The key thing here is that many people in “leadership positions” aren’t there to lead. They are there to answer to bean-counters. They are answerable, inter alia, to those who don’t *care* about people, except in an “asset” sense. I have sat in meetings with people like this who have said not “our staff are our greatest asset and we must develop them” but rather:
“Staff are our greatest cost, and we have to determine how to force this downwards”.
There is a whole school of management for whom “who” is irrelevant. Like Carl Weathers’ character said in Predator “You are assets, expedable assets, and I used you to get the job done”.
People should indeed be considered as the great resources in an organization. They are very important and need to treated with respect and not just like other tools. They have feelings and are the ones that get other resources working towards the business’ goal.
I also agree with the of leaders empowering people that are under their management. Getting them involved in discussions and giving opinions of implementing strategies. Leaders that encourage innovations coming from their followers are likely to master in their industries. Real leaders must really get this message, and of course follow the Leadership Freak.
Exactly right! To put it a different way, focusing on results forces people to work harder with their current talent which produces exhausted employees and a less quality outcome. Right first time doesn’t exist in this cycle.
Focusing on the development of your team produces quality results more efficiently and will most likely surprise you with their growing talents.
We don’t push people, we show them the way to become better than us. By doing so, you create leaders who know how to develop in a never ending continuous improvement cycle.
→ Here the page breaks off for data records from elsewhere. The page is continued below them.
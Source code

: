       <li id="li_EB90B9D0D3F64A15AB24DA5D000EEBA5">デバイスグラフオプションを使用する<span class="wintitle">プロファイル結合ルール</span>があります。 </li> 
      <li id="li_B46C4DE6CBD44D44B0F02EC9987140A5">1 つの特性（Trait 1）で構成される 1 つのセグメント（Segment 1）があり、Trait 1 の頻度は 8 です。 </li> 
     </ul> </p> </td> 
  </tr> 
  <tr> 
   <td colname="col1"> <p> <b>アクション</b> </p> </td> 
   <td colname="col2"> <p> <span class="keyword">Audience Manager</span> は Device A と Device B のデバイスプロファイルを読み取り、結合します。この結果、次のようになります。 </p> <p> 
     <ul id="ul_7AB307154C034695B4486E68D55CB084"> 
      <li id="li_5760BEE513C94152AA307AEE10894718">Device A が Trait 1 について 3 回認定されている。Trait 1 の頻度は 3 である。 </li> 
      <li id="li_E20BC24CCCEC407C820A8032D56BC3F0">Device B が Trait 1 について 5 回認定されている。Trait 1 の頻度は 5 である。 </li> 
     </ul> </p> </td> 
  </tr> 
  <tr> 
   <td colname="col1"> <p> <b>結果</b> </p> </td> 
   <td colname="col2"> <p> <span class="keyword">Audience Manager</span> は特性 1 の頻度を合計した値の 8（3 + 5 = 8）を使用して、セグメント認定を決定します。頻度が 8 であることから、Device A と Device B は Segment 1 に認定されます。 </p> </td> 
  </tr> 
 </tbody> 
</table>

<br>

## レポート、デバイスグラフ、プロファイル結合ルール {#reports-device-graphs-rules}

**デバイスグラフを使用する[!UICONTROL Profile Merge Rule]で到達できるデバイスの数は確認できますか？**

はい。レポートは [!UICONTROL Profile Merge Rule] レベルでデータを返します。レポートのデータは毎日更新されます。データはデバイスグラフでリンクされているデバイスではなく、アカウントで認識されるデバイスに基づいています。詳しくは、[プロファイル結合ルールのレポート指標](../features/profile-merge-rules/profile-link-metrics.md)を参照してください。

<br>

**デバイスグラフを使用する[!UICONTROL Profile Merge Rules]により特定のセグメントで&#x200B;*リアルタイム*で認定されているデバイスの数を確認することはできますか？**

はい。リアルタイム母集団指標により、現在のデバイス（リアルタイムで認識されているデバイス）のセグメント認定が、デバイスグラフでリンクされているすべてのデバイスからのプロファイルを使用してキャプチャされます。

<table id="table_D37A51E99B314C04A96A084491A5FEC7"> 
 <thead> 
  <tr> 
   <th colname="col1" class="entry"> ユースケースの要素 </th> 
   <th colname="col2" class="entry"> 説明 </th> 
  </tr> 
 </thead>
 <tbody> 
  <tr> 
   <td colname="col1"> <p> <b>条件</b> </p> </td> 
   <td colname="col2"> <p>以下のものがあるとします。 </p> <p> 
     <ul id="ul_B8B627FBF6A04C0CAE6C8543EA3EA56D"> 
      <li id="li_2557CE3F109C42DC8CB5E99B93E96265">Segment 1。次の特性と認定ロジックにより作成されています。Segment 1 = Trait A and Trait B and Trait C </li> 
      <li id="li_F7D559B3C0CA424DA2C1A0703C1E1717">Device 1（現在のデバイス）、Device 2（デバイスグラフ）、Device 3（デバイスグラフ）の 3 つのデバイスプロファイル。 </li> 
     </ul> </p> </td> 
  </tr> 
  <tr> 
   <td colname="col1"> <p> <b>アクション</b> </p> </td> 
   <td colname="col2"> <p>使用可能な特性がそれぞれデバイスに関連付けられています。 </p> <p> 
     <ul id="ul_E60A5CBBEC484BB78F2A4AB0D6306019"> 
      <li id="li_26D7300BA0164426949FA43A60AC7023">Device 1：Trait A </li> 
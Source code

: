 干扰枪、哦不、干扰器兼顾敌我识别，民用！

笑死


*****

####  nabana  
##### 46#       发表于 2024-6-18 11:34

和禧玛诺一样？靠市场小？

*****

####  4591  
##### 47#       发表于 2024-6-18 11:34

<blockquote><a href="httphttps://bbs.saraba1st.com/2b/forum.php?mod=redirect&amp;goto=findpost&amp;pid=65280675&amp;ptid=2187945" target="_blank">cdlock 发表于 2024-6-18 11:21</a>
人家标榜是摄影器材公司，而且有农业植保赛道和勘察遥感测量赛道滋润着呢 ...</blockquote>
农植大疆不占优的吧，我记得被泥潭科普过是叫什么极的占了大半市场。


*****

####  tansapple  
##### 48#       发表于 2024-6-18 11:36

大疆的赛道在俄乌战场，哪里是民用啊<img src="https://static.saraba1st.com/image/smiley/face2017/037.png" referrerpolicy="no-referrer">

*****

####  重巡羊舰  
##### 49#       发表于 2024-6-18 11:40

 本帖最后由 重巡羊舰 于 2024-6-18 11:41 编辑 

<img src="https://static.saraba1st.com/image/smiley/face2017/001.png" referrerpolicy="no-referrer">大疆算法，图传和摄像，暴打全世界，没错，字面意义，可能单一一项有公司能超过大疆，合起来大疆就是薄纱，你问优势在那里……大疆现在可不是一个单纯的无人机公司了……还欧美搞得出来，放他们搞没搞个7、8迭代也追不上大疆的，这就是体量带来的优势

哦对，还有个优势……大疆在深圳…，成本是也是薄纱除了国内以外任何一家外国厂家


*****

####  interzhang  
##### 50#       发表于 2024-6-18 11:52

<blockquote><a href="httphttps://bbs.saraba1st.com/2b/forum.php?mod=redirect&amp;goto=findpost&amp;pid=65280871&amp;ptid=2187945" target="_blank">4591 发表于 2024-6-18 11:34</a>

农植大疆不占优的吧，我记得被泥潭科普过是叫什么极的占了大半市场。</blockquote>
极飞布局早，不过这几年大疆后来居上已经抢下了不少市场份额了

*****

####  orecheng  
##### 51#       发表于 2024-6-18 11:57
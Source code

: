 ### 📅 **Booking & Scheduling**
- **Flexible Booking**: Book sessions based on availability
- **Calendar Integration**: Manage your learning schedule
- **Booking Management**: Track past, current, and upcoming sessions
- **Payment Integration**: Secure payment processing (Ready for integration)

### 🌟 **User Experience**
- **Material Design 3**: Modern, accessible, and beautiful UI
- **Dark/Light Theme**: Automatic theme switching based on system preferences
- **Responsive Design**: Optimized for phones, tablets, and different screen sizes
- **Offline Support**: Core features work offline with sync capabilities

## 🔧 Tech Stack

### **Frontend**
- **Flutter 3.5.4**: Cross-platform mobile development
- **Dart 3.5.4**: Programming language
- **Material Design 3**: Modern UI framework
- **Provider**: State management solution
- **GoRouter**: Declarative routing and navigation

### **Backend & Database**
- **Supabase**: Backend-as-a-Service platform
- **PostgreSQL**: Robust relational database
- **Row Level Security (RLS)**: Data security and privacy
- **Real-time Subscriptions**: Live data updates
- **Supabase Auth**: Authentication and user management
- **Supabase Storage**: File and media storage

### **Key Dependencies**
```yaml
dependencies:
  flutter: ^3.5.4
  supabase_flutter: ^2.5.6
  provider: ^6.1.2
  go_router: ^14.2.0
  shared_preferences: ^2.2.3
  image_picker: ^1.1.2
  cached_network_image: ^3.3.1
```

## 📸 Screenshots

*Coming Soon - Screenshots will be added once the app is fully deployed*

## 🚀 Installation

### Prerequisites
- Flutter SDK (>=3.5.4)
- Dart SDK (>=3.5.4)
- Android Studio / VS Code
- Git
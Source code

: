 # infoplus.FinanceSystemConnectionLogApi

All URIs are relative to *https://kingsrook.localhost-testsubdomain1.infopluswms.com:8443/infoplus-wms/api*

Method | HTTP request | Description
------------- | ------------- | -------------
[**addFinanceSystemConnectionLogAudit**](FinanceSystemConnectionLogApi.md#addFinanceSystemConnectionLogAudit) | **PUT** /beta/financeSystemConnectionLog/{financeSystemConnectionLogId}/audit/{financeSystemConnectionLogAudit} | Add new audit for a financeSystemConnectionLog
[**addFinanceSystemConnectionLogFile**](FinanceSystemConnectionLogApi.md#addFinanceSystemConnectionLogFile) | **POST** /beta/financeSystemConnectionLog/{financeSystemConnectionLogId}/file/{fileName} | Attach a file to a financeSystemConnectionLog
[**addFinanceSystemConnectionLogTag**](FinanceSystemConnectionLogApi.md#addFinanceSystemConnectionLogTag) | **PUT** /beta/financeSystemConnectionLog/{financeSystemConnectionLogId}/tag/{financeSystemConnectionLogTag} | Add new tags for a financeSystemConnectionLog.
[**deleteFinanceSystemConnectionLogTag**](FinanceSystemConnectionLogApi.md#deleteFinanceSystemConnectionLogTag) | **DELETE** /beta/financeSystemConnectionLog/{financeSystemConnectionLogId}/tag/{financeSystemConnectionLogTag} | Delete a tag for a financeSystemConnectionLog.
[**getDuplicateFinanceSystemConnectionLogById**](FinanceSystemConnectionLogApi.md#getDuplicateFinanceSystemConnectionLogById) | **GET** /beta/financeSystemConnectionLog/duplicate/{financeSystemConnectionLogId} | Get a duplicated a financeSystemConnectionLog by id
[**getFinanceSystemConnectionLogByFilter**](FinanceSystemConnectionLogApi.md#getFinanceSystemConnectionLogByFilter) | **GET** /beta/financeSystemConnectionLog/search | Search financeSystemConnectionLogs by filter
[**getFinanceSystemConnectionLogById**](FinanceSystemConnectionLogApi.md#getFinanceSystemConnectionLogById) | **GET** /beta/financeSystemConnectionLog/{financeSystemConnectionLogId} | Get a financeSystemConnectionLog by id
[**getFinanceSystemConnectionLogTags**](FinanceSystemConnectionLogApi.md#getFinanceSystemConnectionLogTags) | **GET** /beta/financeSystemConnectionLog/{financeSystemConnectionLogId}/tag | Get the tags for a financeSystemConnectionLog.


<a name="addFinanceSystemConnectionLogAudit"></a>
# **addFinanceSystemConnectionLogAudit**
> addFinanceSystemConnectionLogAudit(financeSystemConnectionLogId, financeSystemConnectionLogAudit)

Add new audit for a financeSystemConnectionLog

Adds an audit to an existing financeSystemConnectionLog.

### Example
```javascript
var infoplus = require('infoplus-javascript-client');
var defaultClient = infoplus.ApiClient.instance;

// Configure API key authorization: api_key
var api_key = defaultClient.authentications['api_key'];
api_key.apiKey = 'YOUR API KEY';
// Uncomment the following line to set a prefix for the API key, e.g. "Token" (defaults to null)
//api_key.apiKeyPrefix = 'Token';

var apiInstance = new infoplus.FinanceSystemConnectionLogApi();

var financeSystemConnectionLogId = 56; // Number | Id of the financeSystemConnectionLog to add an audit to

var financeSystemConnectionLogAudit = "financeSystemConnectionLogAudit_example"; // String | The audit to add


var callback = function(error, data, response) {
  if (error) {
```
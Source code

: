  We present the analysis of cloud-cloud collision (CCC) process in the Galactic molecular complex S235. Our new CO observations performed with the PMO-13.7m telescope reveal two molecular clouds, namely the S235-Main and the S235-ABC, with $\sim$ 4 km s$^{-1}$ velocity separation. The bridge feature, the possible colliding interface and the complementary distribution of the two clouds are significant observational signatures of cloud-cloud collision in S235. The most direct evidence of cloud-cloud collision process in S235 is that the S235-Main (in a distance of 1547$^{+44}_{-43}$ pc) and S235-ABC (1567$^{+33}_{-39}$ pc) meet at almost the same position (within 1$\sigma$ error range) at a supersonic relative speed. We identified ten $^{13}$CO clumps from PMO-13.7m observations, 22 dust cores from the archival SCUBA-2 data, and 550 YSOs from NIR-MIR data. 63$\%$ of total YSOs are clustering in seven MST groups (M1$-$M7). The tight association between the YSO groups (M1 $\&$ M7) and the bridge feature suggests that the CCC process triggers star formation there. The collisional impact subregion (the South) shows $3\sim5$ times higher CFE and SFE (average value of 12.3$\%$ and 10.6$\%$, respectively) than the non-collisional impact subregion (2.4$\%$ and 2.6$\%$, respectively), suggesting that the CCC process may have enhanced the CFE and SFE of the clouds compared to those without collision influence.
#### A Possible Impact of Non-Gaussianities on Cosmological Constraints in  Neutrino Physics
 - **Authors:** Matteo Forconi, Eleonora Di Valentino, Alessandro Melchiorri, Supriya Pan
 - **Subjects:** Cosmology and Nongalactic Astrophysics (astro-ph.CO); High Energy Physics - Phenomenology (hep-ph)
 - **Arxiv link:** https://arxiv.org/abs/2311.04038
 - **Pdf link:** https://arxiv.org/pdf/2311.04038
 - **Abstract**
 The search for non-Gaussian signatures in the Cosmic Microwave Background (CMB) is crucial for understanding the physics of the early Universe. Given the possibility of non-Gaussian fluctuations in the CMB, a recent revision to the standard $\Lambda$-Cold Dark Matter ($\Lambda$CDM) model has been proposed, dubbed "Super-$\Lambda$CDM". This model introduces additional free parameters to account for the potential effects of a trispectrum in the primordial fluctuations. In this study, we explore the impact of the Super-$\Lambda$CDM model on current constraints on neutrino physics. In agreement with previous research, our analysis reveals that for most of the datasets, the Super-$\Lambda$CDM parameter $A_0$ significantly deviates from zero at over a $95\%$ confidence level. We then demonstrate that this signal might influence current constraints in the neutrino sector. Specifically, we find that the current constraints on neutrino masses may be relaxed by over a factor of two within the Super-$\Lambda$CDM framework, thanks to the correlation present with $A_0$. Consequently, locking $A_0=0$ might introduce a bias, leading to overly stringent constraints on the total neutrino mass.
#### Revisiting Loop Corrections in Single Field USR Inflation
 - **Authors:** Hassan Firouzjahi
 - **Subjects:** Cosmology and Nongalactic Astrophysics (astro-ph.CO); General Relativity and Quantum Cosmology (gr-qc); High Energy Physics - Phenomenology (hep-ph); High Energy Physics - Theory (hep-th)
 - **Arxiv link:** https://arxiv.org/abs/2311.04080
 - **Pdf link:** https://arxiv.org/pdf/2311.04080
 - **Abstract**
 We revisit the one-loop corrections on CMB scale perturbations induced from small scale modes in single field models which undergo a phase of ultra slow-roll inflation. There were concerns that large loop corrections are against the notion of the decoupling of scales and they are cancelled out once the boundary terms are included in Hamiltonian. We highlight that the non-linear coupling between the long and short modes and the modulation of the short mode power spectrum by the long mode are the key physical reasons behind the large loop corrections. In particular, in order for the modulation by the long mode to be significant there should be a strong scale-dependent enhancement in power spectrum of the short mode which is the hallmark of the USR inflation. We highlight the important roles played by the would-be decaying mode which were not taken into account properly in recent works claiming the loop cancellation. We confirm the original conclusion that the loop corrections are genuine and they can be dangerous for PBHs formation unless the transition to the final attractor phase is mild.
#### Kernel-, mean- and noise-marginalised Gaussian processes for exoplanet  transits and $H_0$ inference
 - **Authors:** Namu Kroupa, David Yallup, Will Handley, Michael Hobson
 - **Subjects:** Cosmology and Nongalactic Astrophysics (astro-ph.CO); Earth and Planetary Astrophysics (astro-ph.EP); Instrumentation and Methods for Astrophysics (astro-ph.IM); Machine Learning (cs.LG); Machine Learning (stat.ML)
Former US Marine Drill Instructor
I agree that people matters the most in the business. Leaders know that people make or break the business. Right people are crucial to build business. And it is even more important to set process to attract right people. To do this, recruitment and selection process should follow criteria and lower the dependency of subjective parameters. So, it is also important to build process in the system. When right process is there, it will attract right people and hence it will enhance performance.
I think, People building behavior is encouraging, mentoring and rewarding. People often feel that they should be listened up. So, leaders should listen to them with empathy. This will precisely make the place better place to work.
Excellent post, thank you! You reinforce that relationships come first. In education, we talk about teachers building relationships with students by getting to know them as human beings – their interests, backgrounds, aspirations, skills, etc., and demonstrating that they care about them. That is the foundation for building trust and helping students to feel safe, secure, respected, and valued. All of which nurtures an environment for engaging student work where teachers and students work collaboratively to learn and grow. I often say that there are many, many practices we espouse for working with students that apply to working with people of all ages. We know what makes learning meaningful in the classroom. Those same characteristics make work meaningful for adults.